新しい愛玩動物は、“獣人”と商品名が付けられ、高い値段で富裕層に売られた。はじめこそ、倫理観について非難があったが、50年も経てば、ヒトは自分たちの性細胞から作られた動物を、商品として簡単に受け入れた。ヒトは獣人を、愛玩動物に、奴隷に、武器に用いて今まで通り平和に暮らした。
獣人は改良が重ねられ、ヒトの望む、愛らしく、従順で、多様な商品となった。課題となっていた、需要と供給のギャップも、ヒトの性細胞から一匹ずつ創り出すやり方から、獣人だけでの繁殖が可能になるよう改良されたことで、あらかた解決した。繁殖が簡単になると、獣人は一般家庭にも馴染み、珍しいものではなくなった。

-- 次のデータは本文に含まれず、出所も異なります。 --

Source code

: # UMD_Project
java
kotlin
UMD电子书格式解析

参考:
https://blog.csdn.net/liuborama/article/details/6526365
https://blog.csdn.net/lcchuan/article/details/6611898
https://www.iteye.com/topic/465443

しかし、愚かしいヒトは、獣人が、ヒトと変わらぬ知性を持ち、ヒトのように喋り、ヒトのように愛を持つ生き物であることを、長いこと忘れていた。獣人はヒトをひどく恨み、その恨みは緩やかに、ヒトの首を締めていった。そして、ついに恐れていたことは起こった。
長い間虐げられてきた獣人は、はじまりの獣人の合図で、世界を根底からつくり変え始めた。目的は、ヒト族の一掃。新しい世界の創造である。
ヒト族と獣人族の、長い戦争が始まった。はじめこそ、ペットや奴隷にご主人様が負けることなどありえないと言われていた。しかし、ただのヒトと、獣の力を持ち身体能力も高い獣人の間には、大きな力の差があった。鮮血の雨が街に降り注ぎ、ヒト族の長い歴史と積み上げてきた文明は瞬く間に消え失せ、百年後、ヒトは地球上から、その姿を完全に消した。
これが、後に新しい“人類”に語り継がれることになる、百年戦争である。